Scènes

Ce vendredi 27 janvier, alors que l'on fêtera partout dans le monde le 250e anniversaire de la naissance de Mozart, l'Opéra royal de Wallonie assurera la création belge d'un compositeur autrichien dont le nom est peu familier du grand public: Alexander Zemlinsky, né en 1871 à Vienne et mort en 1942 en exil près de New York.

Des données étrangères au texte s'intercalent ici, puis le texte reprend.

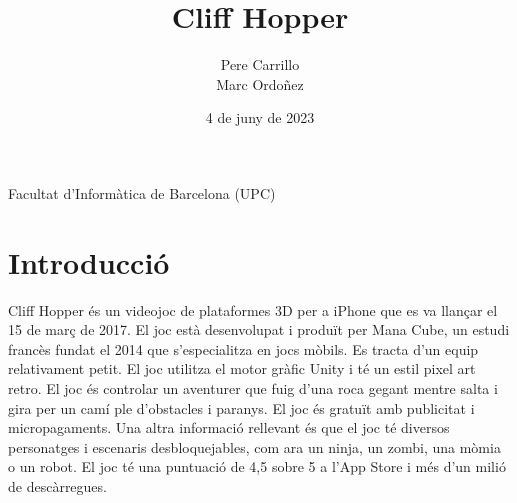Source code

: \documentclass{article}
\title{\Huge\textbf{Cliff Hopper}}
\author{\LARGE Pere Carrillo\\ \LARGE Marc Ordoñez}
\date{4 de juny de 2023}
\begin{document}
\maketitle

\begin{center}
   \Large Facultat d'Informàtica de Barcelona (UPC)
\end{center}

\vspace{5cm}
\begin{figure} [H]
    \centering
    
\end{figure}

\newpage

\section{Introducció}
Cliff Hopper és un videojoc de plataformes 3D per a iPhone que es va llançar el 15 de març de 2017. 
El joc està desenvolupat i produït per Mana Cube, un estudi francès fundat el 2014 que s'especialitza en jocs mòbils. 
Es tracta d'un equip relativament petit. El joc utilitza el motor gràfic Unity i té un estil pixel art retro. 
El joc és controlar un aventurer que fuig d'una roca gegant mentre salta i gira per un camí ple d'obstacles i paranys. 
El joc és gratuït amb publicitat i micropagaments. Una altra informació rellevant és que el joc té diversos personatges i 
escenaris desbloquejables, com ara un ninja, un zombi, una mòmia o un robot. El joc té una puntuació de 4,5 sobre 5 a l'App 
Store i més d'un milió de descàrregues.
\end{document}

Né d'une mère originaire de Sarajevo et d'un père d'ascendance slovaque, Zemlinsky occupa une place centrale dans la vie musicale de l'Europe centrale des premières décennies du XXe siècle. Professeur puis amant de la fameuse Alma Schindler - qui allait le quitter pour devenir Alma Mahler -, initiateur en musique puis ami indéfectible d'Arnold Schönberg (qui allait épouser sa soeur cadette), remarqué par Brahms et estimé par Mahler (qui allait assurer la création de son deuxième opéra et prévoir celle du troisième), directeur musical de la Volksoper viennoise puis de l'Opéra allemand de Prague avant de poursuivre sa carrière de chef à la mythique Kroll Oper berlinoise en compagnie d'Otto Klemperer: la biographie de Zemlinsky ressemble à un who's who du monde musical germanique entre 1890 et 1940.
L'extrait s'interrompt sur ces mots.